[Stored entries]
►

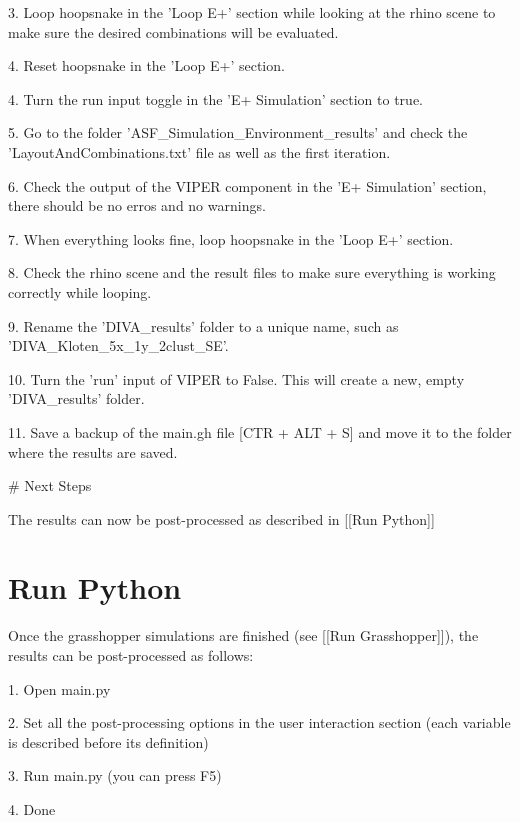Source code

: 	3. Loop hoopsnake in the 'Loop E+' section while looking at the rhino scene to make sure the desired combinations will be evaluated. 

	4. Reset hoopsnake in the 'Loop E+' section. 

	4. Turn the run input toggle in the 'E+ Simulation' section to true. 

	5. Go to the folder 'ASF_Simulation\Simulation_Environment\data\grasshopper\DIVA\DIVA_results' and check the 'LayoutAndCombinations.txt' file as well as the first iteration. 

	6. Check the output of the VIPER component in the 'E+ Simulation' section, there should be no erros and no warnings. 

	7. When everything looks fine, loop hoopsnake in the 'Loop E+' section. 

	8. Check the rhino scene and the result files to make sure everything is working correctly while looping. 

	9. Rename the 'DIVA_results' folder to a unique name, such as 'DIVA_Kloten_5x_1y_2clust_SE'. 

	10. Turn the 'run' input of VIPER to False. This will create a new, empty 'DIVA_results' folder. 

	11. Save a backup of the main.gh file [CTR + ALT + S] and move it to the folder where the results are saved. 

	# Next Steps

	The results can now be post-processed as described in [[Run Python]]

\section{Run Python}

	Once the grasshopper simulations are finished (see [[Run Grasshopper]]), the results can be post-processed as follows:

	1. Open main.py

	2. Set all the post-processing options in the user interaction section (each variable is described before its definition)

	3. Run main.py (you can press F5)

	4. Done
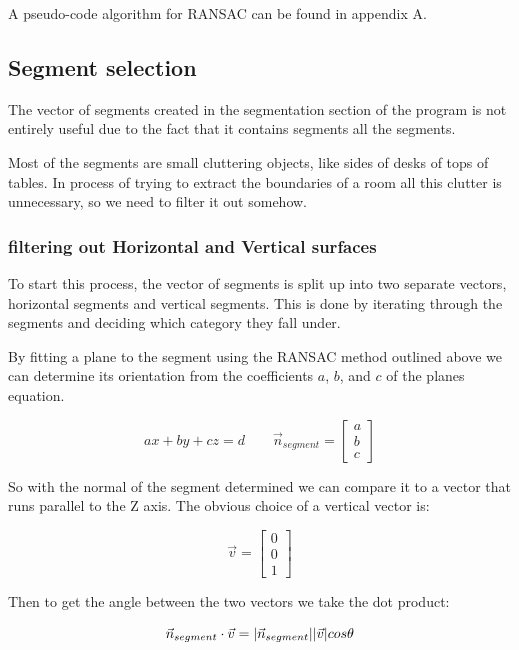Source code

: 			
			A pseudo-code algorithm for RANSAC can be found in appendix A.
		\subsection{Segment selection}
			The vector of segments created in the segmentation section of the program is not entirely useful due to the fact that it contains segments all the segments.
			
			Most of the segments are small cluttering objects, like sides of desks of tops of tables. In process of trying to extract the boundaries of a room all this clutter is unnecessary, so we need to filter it out somehow.
			
			\subsubsection{filtering out Horizontal and Vertical surfaces}
				To start this process, the vector of segments is split up into two separate vectors, horizontal segments and vertical segments. This is done by iterating through the segments and deciding which category they fall under.
				
				By fitting a plane to the segment using the RANSAC method outlined above we can determine its orientation from the coefficients $a$, $b$, and $c$ of the planes equation.
				
				\begin{equation}
				ax + by + cz = d  \quad\quad
				\vec{n}_{segment} = \begin{bmatrix}a\\b\\c\end{bmatrix}
				\end{equation}
				
				So with the normal of the segment determined we can compare it to a vector that runs parallel to the Z axis. The obvious choice of a vertical vector is:
				
				\begin{equation}
				\vec{v} = \begin{bmatrix}0\\0\\1\end{bmatrix}
				\end{equation}
				
				Then to get the angle between the two vectors we take the dot product:
				
				\begin{equation}
				\vec{n}_{segment}\cdot \vec{v} = \lvert \vec{n}_{segment} \rvert \lvert \vec{v} \rvert cos \theta
				\end{equation}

◄

## [Task instructions]
Write out exactly the lines that fall from the line with "Most of the" to the line with "Then to get" in the records above, keeping both ends.

## [Solution for this problem]
			Most of the segments are small cluttering objects, like sides of desks of tops of tables. In process of trying to extract the boundaries of a room all this clutter is unnecessary, so we need to filter it out somehow.
			
			\subsubsection{filtering out Horizontal and Vertical surfaces}
				To start this process, the vector of segments is split up into two separate vectors, horizontal segments and vertical segments. This is done by iterating through the segments and deciding which category they fall under.
				
				By fitting a plane to the segment using the RANSAC method outlined above we can determine its orientation from the coefficients $a$, $b$, and $c$ of the planes equation.
				
				\begin{equation}
				ax + by + cz = d  \quad\quad
				\vec{n}_{segment} = \begin{bmatrix}a\\b\\c\end{bmatrix}
				\end{equation}
				
				So with the normal of the segment determined we can compare it to a vector that runs parallel to the Z axis. The obvious choice of a vertical vector is:
				
				\begin{equation}
				\vec{v} = \begin{bmatrix}0\\0\\1\end{bmatrix}
				\end{equation}
				
				Then to get the angle between the two vectors we take the dot product:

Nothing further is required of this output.